Si tu ne connais pas Portugal. The Man, en décortiquant l'artwork de Woodstock, qui compile les symboles Portugal + The Man + Woodstock + une Rolls Royce en flammes, tu pourrais imaginer un chanteur reprendre le répertoire fado en mode rock psychédélique sous LSD, hurlant des textes anticapitalistes à vouloir foutre le feu à tout signe ostentatoire de richesse. Eh ben alors pas du tout. C'est peut-être parce que Portugal. The Man, propose un tutti frutti electro hip hop pop rock assez difficile à cerner, qu'il choisit également de casser les codes visuels et sémantiques. La composition de Portugal. The Man, groupe US originaire d'Alaska, est tout aussi compliquée à définir puisque de leur début en 2000, il ne reste que deux membres fondateurs : John Baldwin Gourley au chant / guitare et Zachary Carothers à la guitare basse. Pour cet album, ils sont complétés par Kyle O'Quin au clavier, Eric Howk à la guitare et Jason Sechrist à la batterie.

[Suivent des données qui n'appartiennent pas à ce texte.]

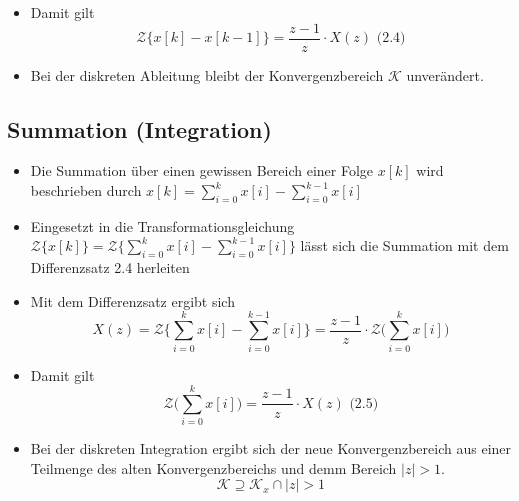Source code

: \documentclass[11pt]{article}
\providecommand{\tightlist}{%
      \setlength{\itemsep}{0pt}\setlength{\parskip}{0pt}}
\def\gt{>}
\begin{document}
    \begin{itemize}
\tightlist
\item
  Damit gilt
  \[\mathcal{Z}\{x[k] - x[k-1]\} = \frac{z-1}{z} \cdot X(z)\textrm{  (2.4)}\]
\end{itemize}

    \begin{itemize}
\tightlist
\item
  Bei der diskreten Ableitung bleibt der Konvergenzbereich
  \(\mathcal{K}\) unverändert.
\end{itemize}

    \subsection{Summation (Integration)}\label{summation-integration}

\begin{itemize}
\tightlist
\item
  Die Summation über einen gewissen Bereich einer Folge \(x[k]\) wird
  beschrieben durch \(x[k] = \sum_{i=0}^k x[i] - \sum_{i=0}^{k-1} x[i]\)
\end{itemize}

    \begin{itemize}
\tightlist
\item
  Eingesetzt in die Transformationsgleichung
  \(\mathcal{Z}\{x[k]\} = \mathcal{Z} \{\sum_{i=0}^k x[i] - \sum_{i=0}^{k-1} x[i]\}\)
  lässt sich die Summation mit dem Differenzsatz 2.4 herleiten
\end{itemize}

    \begin{itemize}
\tightlist
\item
  Mit dem Differenzsatz ergibt sich
  \[X(z) = \mathcal{Z} \{\sum_{i=0}^k x[i] - \sum_{i=0}^{k-1} x[i]\} = \frac{z-1}{z} \cdot \mathcal{Z}\big( \sum_{i=0}^k x[i] \big)\]
\end{itemize}

    \begin{itemize}
\tightlist
\item
  Damit gilt
  \[\mathcal{Z}\big( \sum_{i=0}^k x[i] \big) = \frac{z-1}{z} \cdot X(z)\textrm{  (2.5)}\]
\end{itemize}

    \begin{itemize}
\tightlist
\item
  Bei der diskreten Integration ergibt sich der neue Konvergenzbereich
  aus einer Teilmenge des alten Konvergenzbereichs und demm Bereich
  \({|z| \gt 1}\).
  \[\mathcal{K} \supseteq \mathcal{K}_x \cap {|z| \gt 1}\]
\end{itemize}
\end{document}
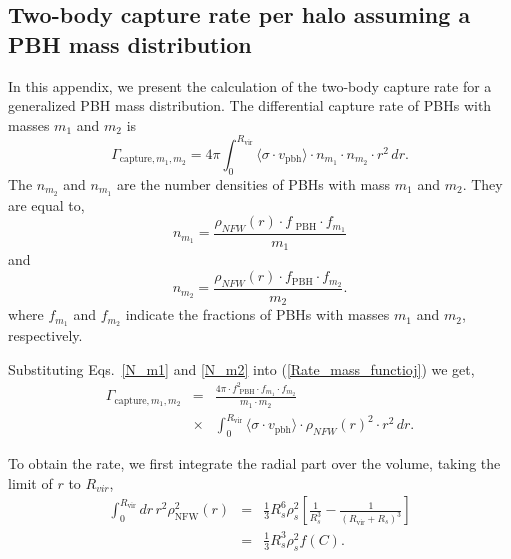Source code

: \documentclass[aps, prd, reprint, nofootinbib]{revtex4-2}
\begin{document}
\begin{appendix}

\section{Two-body capture rate per halo assuming a PBH mass distribution}
\label{App:PBH_mass_distr_2_body}

In this appendix, we present the calculation of the two-body capture rate for a generalized PBH mass distribution. 
The differential capture rate of PBHs with masses $m_1$ and $m_2$ is
\begin{equation}
\label{Rate_mass_functioj}
\Gamma_{\textrm{capture}, m_1, m_2}
 = 4\pi  \int_{0}^{R_{\textrm{vir}}} \langle \sigma \cdot v_{\textrm{pbh}} \rangle \cdot n_{m_{1}}\cdot n_{m_{2}} \cdot r^2 \, dr.
\end{equation}
The $n_{m_2}$ and $n_{m_1}$ are the number densities of PBHs with mass $m_1$ and $m_2$. They are equal to,
\begin{equation}\label{N_m1}
n_{m_1}=\frac{\rho_{NFW}(r) \cdot f_{\textrm{ PBH}} \cdot f_{m_{1}}}{m_1}
\end{equation}
and
\begin{equation}\label{N_m2}
n_{m_2}=\frac{\rho_{NFW}(r) \cdot f_{\textrm{PBH}} \cdot f_{m_{2}}}{m_2}.
\end{equation}
where $f_{m_1}$ and $f_{m_2}$ indicate the fractions of PBHs with masses $m_1$ and $m_2$, respectively.

Substituting Eqs.~\ref{N_m1} and  \ref{N_m2} into (\ref{Rate_mass_functioj}) we get,
\begin{eqnarray}
\Gamma_{\textrm{capture}, m_1, m_2} &=& \frac{4\pi \cdot f_{\textrm{ PBH}}^2 \cdot f_{m_{1}} \cdot f_{m_{2}}}{m_{1} \cdot m_{2}} \\ 
&\times&  \int_{0}^{R_{\textrm{vir}}} \langle \sigma \cdot v_{\textrm{pbh}} \rangle \cdot \rho_{NFW}(r)^2 \cdot r^2 \, dr. \nonumber
\end{eqnarray}

To obtain the rate, we first integrate the radial part over the volume, taking the limit of $r$ to $R_{vir}$,
\begin{eqnarray}
\int_0^{R_{\textrm{vir}}} dr \, r^2 \rho_{\textrm{NFW}}^2(r) &=& \frac{1}{3} R_s^6 \rho_s^2 \left[\frac{1}{R_s^3} - \frac{1}{(R_{\textrm{vir}}+R_s)^3}\right] \nonumber \\
&=& \frac{1}{3} R_s^3 \rho_s^2 f(C).
\label{integral}
\end{eqnarray}


\end{appendix}
\end{document}
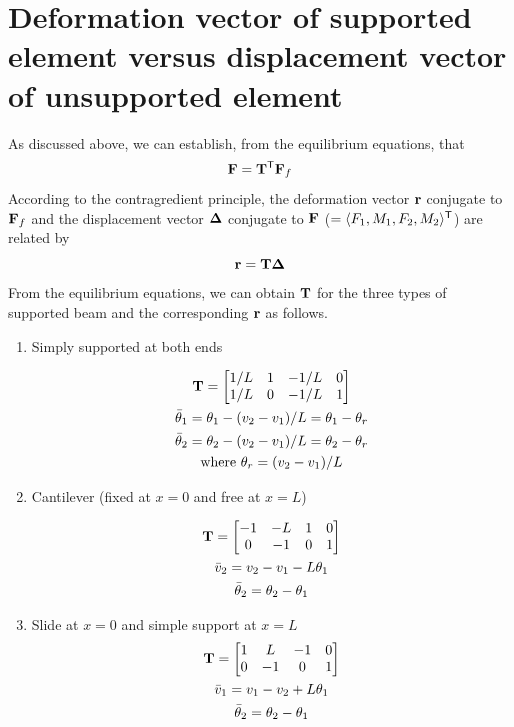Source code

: \section{Deformation vector of supported element versus displacement vector of unsupported element}
As discussed above, we can establish, from the equilibrium equations, that
\begin{equation*}
  \mathbf{F} = \mathbf{T}^{\mathsf{T}}\mathbf{F}_f
\end{equation*}
According to the contragredient principle, the deformation vector $\mathbf{r}$ conjugate to $\mathbf{F}_f$ and the displacement vector $\bm{\Delta}$ conjugate to $\mathbf{F}$ ($= \langle F_1, M_1, F_2, M_2\rangle^{\mathsf{T}}$) are related by
\begin{equation*}
  \mathbf{r} = \mathbf{T}\bm{\Delta}
\end{equation*}
From the equilibrium equations, we can obtain $\mathbf{T}$ for the three types of supported beam and the corresponding $\mathbf{r}$ as follows.
\begin{enumerate}[label=(\alph*),leftmargin=*]
  \item Simply supported at both ends
    \begin{fig}
      
    \end{fig}
    \begin{gather*}
      \mathbf{T} = \begin{bmatrix}1/L & 1 & -1/L & 0\\ 1/L & 0 & -1/L & 1\end{bmatrix}\\
      \bar\theta_1 = \theta_1 - (v_2-v_1)/L = \theta_1 - \theta_r\\
      \bar\theta_2 = \theta_2 - (v_2-v_1)/L = \theta_2 - \theta_r\\
      \text{where } \theta_r = (v_2-v_1)/L
    \end{gather*}
  \item Cantilever (fixed at $x = 0$ and free at $x = L$)
    \begin{fig}
      
    \end{fig}
    \begin{gather*}
      \mathbf{T} = \begin{bmatrix}-1 & -L & 1 & 0\\ 0 & -1 & 0 & 1\end{bmatrix}\\
      \bar v_2 = v_2 - v_1 - L\theta_1\\
      \bar\theta_2 = \theta_2 - \theta_1
    \end{gather*}
  \item Slide at $x = 0$ and simple support at $x = L$
    \begin{gather*}
      \mathbf{T} = \begin{bmatrix}1 & L & -1 & 0\\ 0 & -1 & 0 & 1\end{bmatrix}\\
      \bar v_1 = v_1 - v_2 + L\theta_1\\
      \bar\theta_2 = \theta_2 - \theta_1
    \end{gather*}
\end{enumerate}
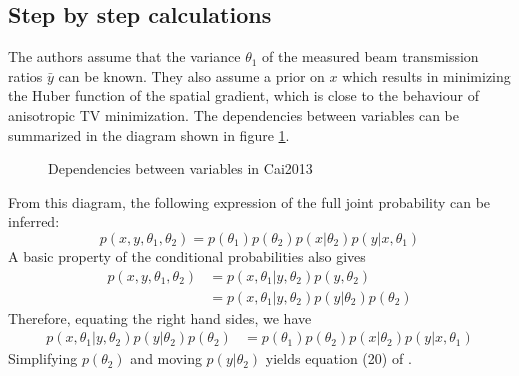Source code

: \documentclass[a4paper, 10pt]{article}
\begin{document}
\subsection{Step by step calculations}
The authors assume that the variance $\theta_1$ of the measured beam transmission ratios $\bar{y}$ can be known. 
They also assume a prior on $x$ which results in minimizing the Huber function of the spatial gradient, which
is close to the behaviour of anisotropic TV minimization. 
The dependencies between variables can be summarized in the diagram shown in figure \ref{fig:dependenciesDiagram}.
\begin{figure}
 \begin{center}
 \end{center}
 \caption{Dependencies between variables in Cai2013}
 \label{fig:dependenciesDiagram}
\end{figure}
%
From this diagram, the following expression of the full joint probability can be inferred:
\begin{equation*}
  p(x,y,\theta_1, \theta_2) = p(\theta_1) p(\theta_2) p(x | \theta_2) p(y | x, \theta_1)
\end{equation*}
A basic property of the conditional probabilities also gives
\begin{equation*}
 \begin{split}
  p(x,y,\theta_1, \theta_2) &= p(x,\theta_1 |y,\theta_2) p(y, \theta_2) \\
			    &= p(x,\theta_1 |y,\theta_2) p(y | \theta_2) p(\theta_2)
 \end{split}
\end{equation*}
%
Therefore, equating the right hand sides, we have
\begin{equation*}
 \begin{split}
  p(x,\theta_1 |y,\theta_2) p(y | \theta_2) p(\theta_2) &= p(\theta_1) p(\theta_2) p(x | \theta_2) p(y | x, \theta_1)
 \end{split}
\end{equation*}
Simplifying $p(\theta_2)$ and moving $p(y | \theta_2)$ yields equation (20) of \cite{cai_full-spectral_2013}.
\end{document}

Pour ce huitième album studio, produit en partie par Mike D des Beastie Boys, excusez du peu, si l'on excepte la ballade « So young » un bref trop simpliste en comparaison des autres titres, Portugal. The Man propose 10 titres electro pop, indie rock, riches en incongruités et recherches sonores. Les chants additionnels et les refrains en polyphonie sont nombreux, les claviers sont bien présents et envahissants, la section rythmique bien appuyée, on cherche souvent la guitare. Bref, adeptes des morceaux instrumentaux minimalistes et fans de guitar hero, passez votre chemin.
Mais ce serait bien dommage, car Woodstock est comme une assiette de profiteroles au chocolat dégoulinant excessivement sur des choux brillants gonflés de glace sucrée. A première vue, on pense pouvoir juste s'enfiler un choux ou deux, et on se surprend à essuyer les restes de chocolat une fois l'assiette terminée. Parmi les choux savoureux que nous ont concocté Portugal. The Man on peut goûter au titre « Number one » hommage au chanteur et guitariste Ritchie Havens qui enflamma le Woodstock de 1969 avec le titre "Motherless child", réinterprété ici avec une basse plombée. On gobe ensuite « Easy tiger » qui sonne comme un sample de C2C, on croque le single de l'album « Feel it still », très groovy, aux airs de leurs collègues Electric Guest. On peut même trouver une guitare qui s'énerve (un peu) sur « Keep on », mais ça reste rare. Woodstock se termine sur « Noise pollution » avec la chanteuse/actrice Mary Elizabeth Winstead (scream Queen à l'écran, beaucoup plus mesurée au micro), qui revient sur les attentats à Paris, l'hallucination ambiante, la résistance au terrorisme lâche.
Bref, Woodstock est un bon dessert, assez chargé en sucre, aux multiples saveurs, mais qui cache une noirceur dans des textes sombres, qui traitent plus de souffrance, de solitude, et du temps qui s'échappe et se consume... comme une Rolls Royce en feu.